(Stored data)
##############################
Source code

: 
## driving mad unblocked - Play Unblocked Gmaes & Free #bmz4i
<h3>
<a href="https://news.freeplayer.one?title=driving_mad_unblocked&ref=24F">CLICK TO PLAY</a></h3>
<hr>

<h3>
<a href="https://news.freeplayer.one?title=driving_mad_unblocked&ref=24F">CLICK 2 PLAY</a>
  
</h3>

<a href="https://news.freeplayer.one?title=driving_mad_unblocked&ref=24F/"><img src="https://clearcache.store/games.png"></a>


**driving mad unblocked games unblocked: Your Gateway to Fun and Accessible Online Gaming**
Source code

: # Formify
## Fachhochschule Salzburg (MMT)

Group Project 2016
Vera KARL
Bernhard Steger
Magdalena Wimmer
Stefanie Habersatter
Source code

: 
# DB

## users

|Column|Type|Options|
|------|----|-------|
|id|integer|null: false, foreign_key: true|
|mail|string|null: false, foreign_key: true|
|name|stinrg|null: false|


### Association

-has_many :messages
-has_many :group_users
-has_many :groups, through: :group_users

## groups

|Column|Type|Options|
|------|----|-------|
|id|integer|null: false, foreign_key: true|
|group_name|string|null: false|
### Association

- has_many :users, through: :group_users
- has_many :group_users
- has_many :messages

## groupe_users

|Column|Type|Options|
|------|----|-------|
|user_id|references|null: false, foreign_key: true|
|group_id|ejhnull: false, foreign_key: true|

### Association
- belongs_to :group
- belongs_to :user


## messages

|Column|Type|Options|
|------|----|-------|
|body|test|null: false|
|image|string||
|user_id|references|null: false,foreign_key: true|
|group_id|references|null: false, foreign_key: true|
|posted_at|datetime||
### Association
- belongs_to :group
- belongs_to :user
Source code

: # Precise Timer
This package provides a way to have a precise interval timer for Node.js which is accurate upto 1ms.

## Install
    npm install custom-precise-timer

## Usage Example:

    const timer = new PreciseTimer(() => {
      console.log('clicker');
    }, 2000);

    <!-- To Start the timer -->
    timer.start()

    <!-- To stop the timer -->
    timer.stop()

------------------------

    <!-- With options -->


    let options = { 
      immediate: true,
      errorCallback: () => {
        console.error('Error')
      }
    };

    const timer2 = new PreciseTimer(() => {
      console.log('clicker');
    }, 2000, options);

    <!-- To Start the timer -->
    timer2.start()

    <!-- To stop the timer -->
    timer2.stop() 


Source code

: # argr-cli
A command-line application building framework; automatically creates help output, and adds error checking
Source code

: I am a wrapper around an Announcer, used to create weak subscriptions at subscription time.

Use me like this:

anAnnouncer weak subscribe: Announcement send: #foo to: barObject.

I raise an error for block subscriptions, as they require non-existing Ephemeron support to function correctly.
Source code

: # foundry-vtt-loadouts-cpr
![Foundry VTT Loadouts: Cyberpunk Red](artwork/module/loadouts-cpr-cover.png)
##############################
Exercise instructions
The answer is every line in the data where the word "href" appears.

Output of the task
<a href="https://news.freeplayer.one?title=driving_mad_unblocked&ref=24F">CLICK TO PLAY</a></h3>
<a href="https://news.freeplayer.one?title=driving_mad_unblocked&ref=24F">CLICK 2 PLAY</a>
<a href="https://news.freeplayer.one?title=driving_mad_unblocked&ref=24F/"><img src="https://clearcache.store/games.png"></a>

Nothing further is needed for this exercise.